In the rclone model's _ensure_container_exists method, rclone ls is used to check whether a container exists on an rclone remote. If not, rclone mkdir is used to create it. However, rclone mkdir returns success without making any changes if the directory already exists, so calling rclone ls and then rclone mkdir if the container doesn't exist is equivalent to just calling rclone mkdir. Further, rclone ls can take quite some time to respond if the remote has a large number of items in its root directory. This commit removes the ls call and updates _ensure_container_exists to simply call mkdir in all cases.

@liam-lloyd
Copy link
Author

For reference, the rclone mkdir docs

@liam-lloyd
Copy link
Author

This addresses archivematica/Issues#1743

subprocess.assert_called_with(["mkdir", "testremote:testcontainer"])

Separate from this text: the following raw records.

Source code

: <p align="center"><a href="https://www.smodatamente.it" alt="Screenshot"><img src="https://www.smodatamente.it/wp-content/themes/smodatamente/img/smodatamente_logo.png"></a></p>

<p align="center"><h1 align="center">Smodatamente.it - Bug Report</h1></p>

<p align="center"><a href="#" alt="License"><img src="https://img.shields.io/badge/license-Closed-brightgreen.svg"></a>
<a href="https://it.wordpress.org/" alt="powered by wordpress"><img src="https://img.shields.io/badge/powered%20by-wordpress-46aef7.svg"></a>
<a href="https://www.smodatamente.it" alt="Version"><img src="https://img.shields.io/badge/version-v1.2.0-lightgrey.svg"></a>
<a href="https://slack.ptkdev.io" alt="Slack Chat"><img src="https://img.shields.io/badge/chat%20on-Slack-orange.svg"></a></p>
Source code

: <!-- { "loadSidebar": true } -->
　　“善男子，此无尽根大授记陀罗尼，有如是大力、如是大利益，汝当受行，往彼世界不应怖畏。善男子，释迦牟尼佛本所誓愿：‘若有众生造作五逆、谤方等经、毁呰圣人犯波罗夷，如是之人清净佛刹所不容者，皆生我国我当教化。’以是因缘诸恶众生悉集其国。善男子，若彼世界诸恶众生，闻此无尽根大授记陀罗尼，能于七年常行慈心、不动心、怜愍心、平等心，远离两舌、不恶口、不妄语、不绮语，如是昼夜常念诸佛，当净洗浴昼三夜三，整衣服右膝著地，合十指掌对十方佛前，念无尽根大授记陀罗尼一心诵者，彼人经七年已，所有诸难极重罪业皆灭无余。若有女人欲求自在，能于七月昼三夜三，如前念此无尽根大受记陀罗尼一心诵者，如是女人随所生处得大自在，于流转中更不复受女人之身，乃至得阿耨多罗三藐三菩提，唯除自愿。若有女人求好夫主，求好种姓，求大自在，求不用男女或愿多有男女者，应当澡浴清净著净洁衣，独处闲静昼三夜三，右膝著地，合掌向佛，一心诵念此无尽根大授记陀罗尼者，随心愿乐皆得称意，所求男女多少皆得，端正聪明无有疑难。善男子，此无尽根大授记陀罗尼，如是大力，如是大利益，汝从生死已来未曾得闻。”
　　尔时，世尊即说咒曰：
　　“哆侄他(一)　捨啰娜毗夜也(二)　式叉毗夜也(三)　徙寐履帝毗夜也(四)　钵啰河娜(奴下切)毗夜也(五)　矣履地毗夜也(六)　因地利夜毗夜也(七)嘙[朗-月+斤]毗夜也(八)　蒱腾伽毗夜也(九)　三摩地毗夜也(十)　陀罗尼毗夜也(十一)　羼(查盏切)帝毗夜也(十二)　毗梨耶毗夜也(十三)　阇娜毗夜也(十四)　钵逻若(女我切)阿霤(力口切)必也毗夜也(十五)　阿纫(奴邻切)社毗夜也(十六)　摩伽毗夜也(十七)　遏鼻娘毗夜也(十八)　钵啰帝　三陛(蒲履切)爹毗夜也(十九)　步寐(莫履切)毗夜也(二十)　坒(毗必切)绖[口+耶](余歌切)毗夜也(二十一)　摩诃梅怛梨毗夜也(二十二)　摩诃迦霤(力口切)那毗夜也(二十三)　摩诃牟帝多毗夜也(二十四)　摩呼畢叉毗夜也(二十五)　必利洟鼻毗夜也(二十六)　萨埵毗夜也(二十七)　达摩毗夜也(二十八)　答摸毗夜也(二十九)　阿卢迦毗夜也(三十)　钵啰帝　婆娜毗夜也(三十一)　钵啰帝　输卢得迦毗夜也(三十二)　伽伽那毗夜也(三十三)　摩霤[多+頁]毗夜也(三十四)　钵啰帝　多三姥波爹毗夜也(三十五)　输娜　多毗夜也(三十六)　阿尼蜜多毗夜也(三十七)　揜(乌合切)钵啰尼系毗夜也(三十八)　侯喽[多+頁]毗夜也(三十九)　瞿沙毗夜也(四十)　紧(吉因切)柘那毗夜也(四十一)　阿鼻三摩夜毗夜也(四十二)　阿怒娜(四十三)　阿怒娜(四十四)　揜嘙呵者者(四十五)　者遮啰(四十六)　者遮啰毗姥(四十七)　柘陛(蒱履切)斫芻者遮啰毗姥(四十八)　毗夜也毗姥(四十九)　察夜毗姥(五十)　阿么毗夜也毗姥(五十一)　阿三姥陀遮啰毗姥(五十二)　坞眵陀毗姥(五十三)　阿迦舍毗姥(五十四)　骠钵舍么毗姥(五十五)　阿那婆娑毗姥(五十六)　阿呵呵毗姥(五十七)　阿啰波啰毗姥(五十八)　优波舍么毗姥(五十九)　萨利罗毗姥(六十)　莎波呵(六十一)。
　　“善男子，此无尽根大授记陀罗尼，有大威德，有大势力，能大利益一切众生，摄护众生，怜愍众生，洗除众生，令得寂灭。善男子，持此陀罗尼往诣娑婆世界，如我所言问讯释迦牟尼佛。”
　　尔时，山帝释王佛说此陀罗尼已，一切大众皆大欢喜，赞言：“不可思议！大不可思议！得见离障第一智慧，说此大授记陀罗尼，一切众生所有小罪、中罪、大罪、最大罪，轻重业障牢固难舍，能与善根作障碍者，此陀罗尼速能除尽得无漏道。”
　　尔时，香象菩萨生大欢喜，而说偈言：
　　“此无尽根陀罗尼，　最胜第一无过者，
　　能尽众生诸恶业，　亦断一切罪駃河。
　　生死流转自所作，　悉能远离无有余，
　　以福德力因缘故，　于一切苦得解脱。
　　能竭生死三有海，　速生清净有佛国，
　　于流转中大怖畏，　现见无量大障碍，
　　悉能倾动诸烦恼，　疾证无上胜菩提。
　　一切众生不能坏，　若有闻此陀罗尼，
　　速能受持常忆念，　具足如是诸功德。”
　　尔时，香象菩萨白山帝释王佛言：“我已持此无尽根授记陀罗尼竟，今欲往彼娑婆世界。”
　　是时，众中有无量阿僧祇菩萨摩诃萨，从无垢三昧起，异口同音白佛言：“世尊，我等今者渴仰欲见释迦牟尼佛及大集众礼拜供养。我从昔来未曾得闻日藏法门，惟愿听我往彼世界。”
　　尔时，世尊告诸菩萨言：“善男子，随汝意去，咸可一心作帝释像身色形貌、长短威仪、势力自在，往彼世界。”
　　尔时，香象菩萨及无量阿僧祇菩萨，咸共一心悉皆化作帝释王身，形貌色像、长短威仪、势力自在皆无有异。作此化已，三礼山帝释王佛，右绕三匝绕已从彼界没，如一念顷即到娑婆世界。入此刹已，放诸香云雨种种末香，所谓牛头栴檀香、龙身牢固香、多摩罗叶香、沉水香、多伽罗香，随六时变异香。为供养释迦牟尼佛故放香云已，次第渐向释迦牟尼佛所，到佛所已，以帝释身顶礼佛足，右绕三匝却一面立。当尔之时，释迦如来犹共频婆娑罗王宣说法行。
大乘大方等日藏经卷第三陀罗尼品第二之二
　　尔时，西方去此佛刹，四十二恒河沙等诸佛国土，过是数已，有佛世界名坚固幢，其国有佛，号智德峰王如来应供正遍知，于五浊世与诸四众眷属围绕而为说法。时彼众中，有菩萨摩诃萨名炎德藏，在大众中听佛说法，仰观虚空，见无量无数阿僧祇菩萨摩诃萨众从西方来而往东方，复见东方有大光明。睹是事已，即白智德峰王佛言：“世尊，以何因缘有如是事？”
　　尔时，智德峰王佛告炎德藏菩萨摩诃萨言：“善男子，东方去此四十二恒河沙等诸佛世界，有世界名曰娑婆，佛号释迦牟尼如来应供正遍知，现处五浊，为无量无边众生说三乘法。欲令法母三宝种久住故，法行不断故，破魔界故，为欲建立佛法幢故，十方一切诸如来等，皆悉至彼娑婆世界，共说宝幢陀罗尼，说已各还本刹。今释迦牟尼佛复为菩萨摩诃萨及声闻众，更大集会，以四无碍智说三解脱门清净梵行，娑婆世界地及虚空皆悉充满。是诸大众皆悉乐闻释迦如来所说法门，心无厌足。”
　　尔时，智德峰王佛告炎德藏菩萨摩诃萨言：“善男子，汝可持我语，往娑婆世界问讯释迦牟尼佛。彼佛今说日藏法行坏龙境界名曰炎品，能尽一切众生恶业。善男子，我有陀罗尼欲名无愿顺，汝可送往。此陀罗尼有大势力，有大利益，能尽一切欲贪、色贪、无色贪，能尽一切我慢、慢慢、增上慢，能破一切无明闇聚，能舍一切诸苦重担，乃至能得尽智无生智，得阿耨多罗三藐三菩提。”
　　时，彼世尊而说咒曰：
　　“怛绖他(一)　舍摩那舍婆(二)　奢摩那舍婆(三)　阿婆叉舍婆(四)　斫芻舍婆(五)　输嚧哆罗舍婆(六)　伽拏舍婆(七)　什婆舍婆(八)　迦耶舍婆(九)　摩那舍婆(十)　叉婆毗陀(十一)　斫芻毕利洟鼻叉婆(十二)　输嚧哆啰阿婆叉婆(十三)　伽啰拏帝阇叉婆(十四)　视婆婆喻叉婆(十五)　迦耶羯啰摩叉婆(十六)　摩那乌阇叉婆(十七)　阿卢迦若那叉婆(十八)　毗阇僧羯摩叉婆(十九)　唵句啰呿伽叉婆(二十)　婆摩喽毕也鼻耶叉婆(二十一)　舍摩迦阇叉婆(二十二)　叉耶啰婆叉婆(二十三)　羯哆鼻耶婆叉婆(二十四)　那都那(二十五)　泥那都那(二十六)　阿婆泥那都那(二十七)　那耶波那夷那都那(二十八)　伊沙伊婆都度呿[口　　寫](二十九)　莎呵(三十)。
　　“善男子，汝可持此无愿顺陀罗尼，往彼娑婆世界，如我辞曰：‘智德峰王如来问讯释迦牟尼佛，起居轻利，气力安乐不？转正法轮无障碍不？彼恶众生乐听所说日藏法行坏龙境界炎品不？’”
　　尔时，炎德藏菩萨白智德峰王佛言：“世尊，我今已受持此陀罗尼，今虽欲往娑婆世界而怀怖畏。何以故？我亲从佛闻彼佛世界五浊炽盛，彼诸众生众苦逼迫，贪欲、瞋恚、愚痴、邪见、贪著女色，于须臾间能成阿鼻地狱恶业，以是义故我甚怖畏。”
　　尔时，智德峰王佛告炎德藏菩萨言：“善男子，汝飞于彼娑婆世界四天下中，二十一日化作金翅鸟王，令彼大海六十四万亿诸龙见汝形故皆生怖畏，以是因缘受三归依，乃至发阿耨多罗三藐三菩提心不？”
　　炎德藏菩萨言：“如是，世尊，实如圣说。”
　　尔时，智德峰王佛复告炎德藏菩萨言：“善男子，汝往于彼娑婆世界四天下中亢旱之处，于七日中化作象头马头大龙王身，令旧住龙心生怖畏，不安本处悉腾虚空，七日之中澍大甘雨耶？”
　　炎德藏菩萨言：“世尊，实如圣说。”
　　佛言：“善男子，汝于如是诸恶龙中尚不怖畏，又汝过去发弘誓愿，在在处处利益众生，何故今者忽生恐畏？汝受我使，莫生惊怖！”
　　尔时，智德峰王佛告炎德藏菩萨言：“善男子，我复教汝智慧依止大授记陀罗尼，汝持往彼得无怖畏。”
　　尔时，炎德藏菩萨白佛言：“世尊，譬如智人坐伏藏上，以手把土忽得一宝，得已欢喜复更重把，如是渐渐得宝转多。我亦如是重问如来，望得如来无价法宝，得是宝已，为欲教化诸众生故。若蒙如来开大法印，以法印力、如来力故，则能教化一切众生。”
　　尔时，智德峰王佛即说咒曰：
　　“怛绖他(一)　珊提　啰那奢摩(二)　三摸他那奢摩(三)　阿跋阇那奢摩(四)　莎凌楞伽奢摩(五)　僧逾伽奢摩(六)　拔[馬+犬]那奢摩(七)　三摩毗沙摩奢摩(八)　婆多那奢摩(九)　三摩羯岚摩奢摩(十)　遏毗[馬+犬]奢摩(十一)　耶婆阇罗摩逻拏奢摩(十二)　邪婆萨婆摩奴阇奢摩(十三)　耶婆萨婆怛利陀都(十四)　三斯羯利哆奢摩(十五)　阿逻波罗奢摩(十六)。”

args, _ = subprocess.Popen.call_args
assert args[0] == ["rclone", "mkdir", "testremote:testcontainer"]
Copy link
Author

Choose a reason for hiding this comment

The reason will be displayed to describe this comment to others. Learn more.

I moved this assertion out of the with block because with pytest.raises() blocks terminate once they encounter the exception, so this assertion wasn't running. I also updated the assertion to validate the call I think we intend to validate here.

@replaceafill
Copy link
Member

@liam-lloyd I noticed the linting job failed. If it's of any help in the Archivematica related repositories we have configuration files for pre-commit. So once you install pre-commit you can cd into any Archivematica repository and run pre-commit install which will set a git hook that can help you detect this type of problem.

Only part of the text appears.